== Segment start ==

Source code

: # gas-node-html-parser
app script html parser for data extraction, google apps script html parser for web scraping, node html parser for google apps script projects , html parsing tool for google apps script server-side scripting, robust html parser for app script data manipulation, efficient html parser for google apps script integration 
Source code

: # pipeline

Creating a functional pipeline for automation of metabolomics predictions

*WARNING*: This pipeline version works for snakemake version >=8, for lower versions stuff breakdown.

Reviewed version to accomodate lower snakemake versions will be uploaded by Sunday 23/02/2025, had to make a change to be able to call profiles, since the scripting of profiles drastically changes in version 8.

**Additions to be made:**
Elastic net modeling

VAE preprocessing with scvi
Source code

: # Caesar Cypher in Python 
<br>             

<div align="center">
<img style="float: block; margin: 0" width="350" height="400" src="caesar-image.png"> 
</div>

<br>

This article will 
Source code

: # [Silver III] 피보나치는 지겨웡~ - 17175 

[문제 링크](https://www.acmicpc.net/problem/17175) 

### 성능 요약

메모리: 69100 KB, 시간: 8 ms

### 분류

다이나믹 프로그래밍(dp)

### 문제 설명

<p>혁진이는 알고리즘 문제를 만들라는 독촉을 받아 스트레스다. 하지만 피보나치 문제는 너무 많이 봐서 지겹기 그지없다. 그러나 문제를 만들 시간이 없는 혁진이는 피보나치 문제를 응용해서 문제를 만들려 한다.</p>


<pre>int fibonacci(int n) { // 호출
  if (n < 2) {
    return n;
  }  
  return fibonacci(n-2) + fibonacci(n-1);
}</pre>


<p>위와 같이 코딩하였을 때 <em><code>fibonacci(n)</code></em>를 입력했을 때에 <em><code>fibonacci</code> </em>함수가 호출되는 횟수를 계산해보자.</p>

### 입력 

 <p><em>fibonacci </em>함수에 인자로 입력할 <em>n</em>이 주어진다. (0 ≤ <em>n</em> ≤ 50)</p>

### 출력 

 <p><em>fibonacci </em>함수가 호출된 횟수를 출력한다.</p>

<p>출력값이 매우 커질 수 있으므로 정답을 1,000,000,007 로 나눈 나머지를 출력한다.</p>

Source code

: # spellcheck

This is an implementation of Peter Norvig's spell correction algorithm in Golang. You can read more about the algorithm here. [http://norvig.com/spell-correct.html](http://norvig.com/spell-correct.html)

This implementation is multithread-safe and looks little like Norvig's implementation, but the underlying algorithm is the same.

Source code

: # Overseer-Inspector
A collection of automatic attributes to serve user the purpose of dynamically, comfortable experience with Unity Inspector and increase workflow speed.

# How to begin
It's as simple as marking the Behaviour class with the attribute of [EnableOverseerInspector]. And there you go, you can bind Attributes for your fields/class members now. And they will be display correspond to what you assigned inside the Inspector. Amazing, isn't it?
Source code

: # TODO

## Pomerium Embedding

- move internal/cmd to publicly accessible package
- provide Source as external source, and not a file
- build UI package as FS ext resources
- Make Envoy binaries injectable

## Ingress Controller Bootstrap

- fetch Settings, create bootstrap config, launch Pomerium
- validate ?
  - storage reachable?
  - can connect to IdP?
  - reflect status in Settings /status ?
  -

== Segment end ==

Pick from the records each line that contains the word "Norvig" and show it.

This is an implementation of Peter Norvig's spell correction algorithm in Golang. You can read more about the algorithm here. [http://norvig.com/spell-correct.html](http://norvig.com/spell-correct.html)
This implementation is multithread-safe and looks little like Norvig's implementation, but the underlying algorithm is the same.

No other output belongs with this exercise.